▶ [What you are asked to do]: Leave the pictures out. Return the rest of the listing below exactly.
::::
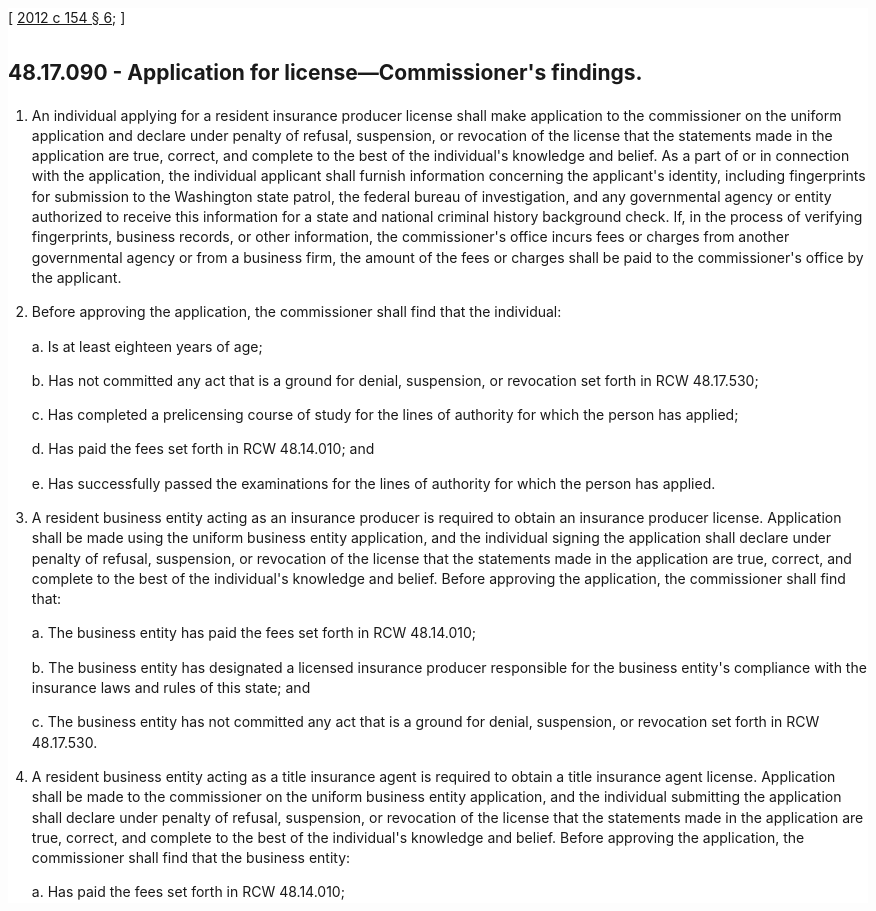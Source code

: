 \[ [2012 c 154 § 6](https://lawfilesext.leg.wa.gov/biennium/2011-12/Pdf/Bills/Session%20Laws/Senate/6242-S.SL.pdf?cite=2012%20c%20154%20§%206); \]

## 48.17.090 - Application for license—Commissioner's findings.
1. An individual applying for a resident insurance producer license shall make application to the commissioner on the uniform application and declare under penalty of refusal, suspension, or revocation of the license that the statements made in the application are true, correct, and complete to the best of the individual's knowledge and belief. As a part of or in connection with the application, the individual applicant shall furnish information concerning the applicant's identity, including fingerprints for submission to the Washington state patrol, the federal bureau of investigation, and any governmental agency or entity authorized to receive this information for a state and national criminal history background check. If, in the process of verifying fingerprints, business records, or other information, the commissioner's office incurs fees or charges from another governmental agency or from a business firm, the amount of the fees or charges shall be paid to the commissioner's office by the applicant.

2. Before approving the application, the commissioner shall find that the individual:

   a. Is at least eighteen years of age;

   b. Has not committed any act that is a ground for denial, suspension, or revocation set forth in RCW 48.17.530;

   c. Has completed a prelicensing course of study for the lines of authority for which the person has applied;

   d. Has paid the fees set forth in RCW 48.14.010; and

   e. Has successfully passed the examinations for the lines of authority for which the person has applied.

3. A resident business entity acting as an insurance producer is required to obtain an insurance producer license. Application shall be made using the uniform business entity application, and the individual signing the application shall declare under penalty of refusal, suspension, or revocation of the license that the statements made in the application are true, correct, and complete to the best of the individual's knowledge and belief. Before approving the application, the commissioner shall find that:

   a. The business entity has paid the fees set forth in RCW 48.14.010; 

   b. The business entity has designated a licensed insurance producer responsible for the business entity's compliance with the insurance laws and rules of this state; and

   c. The business entity has not committed any act that is a ground for denial, suspension, or revocation set forth in RCW 48.17.530.

4. A resident business entity acting as a title insurance agent is required to obtain a title insurance agent license. Application shall be made to the commissioner on the uniform business entity application, and the individual submitting the application shall declare under penalty of refusal, suspension, or revocation of the license that the statements made in the application are true, correct, and complete to the best of the individual's knowledge and belief. Before approving the application, the commissioner shall find that the business entity:

   a. Has paid the fees set forth in RCW 48.14.010;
::::
▶ [Solution to this exercise]:
Source code

: \[ [2012 c 154 § 6](https://lawfilesext.leg.wa.gov/biennium/2011-12/Pdf/Bills/Session%20Laws/Senate/6242-S.SL.pdf?cite=2012%20c%20154%20§%206); \]

## 48.17.090 - Application for license—Commissioner's findings.
1. An individual applying for a resident insurance producer license shall make application to the commissioner on the uniform application and declare under penalty of refusal, suspension, or revocation of the license that the statements made in the application are true, correct, and complete to the best of the individual's knowledge and belief. As a part of or in connection with the application, the individual applicant shall furnish information concerning the applicant's identity, including fingerprints for submission to the Washington state patrol, the federal bureau of investigation, and any governmental agency or entity authorized to receive this information for a state and national criminal history background check. If, in the process of verifying fingerprints, business records, or other information, the commissioner's office incurs fees or charges from another governmental agency or from a business firm, the amount of the fees or charges shall be paid to the commissioner's office by the applicant.

2. Before approving the application, the commissioner shall find that the individual:

   a. Is at least eighteen years of age;

   b. Has not committed any act that is a ground for denial, suspension, or revocation set forth in RCW 48.17.530;

   c. Has completed a prelicensing course of study for the lines of authority for which the person has applied;

   d. Has paid the fees set forth in RCW 48.14.010; and

   e. Has successfully passed the examinations for the lines of authority for which the person has applied.

3. A resident business entity acting as an insurance producer is required to obtain an insurance producer license. Application shall be made using the uniform business entity application, and the individual signing the application shall declare under penalty of refusal, suspension, or revocation of the license that the statements made in the application are true, correct, and complete to the best of the individual's knowledge and belief. Before approving the application, the commissioner shall find that:

   a. The business entity has paid the fees set forth in RCW 48.14.010; 

   b. The business entity has designated a licensed insurance producer responsible for the business entity's compliance with the insurance laws and rules of this state; and

   c. The business entity has not committed any act that is a ground for denial, suspension, or revocation set forth in RCW 48.17.530.

4. A resident business entity acting as a title insurance agent is required to obtain a title insurance agent license. Application shall be made to the commissioner on the uniform business entity application, and the individual submitting the application shall declare under penalty of refusal, suspension, or revocation of the license that the statements made in the application are true, correct, and complete to the best of the individual's knowledge and belief. Before approving the application, the commissioner shall find that the business entity:

   a. Has paid the fees set forth in RCW 48.14.010;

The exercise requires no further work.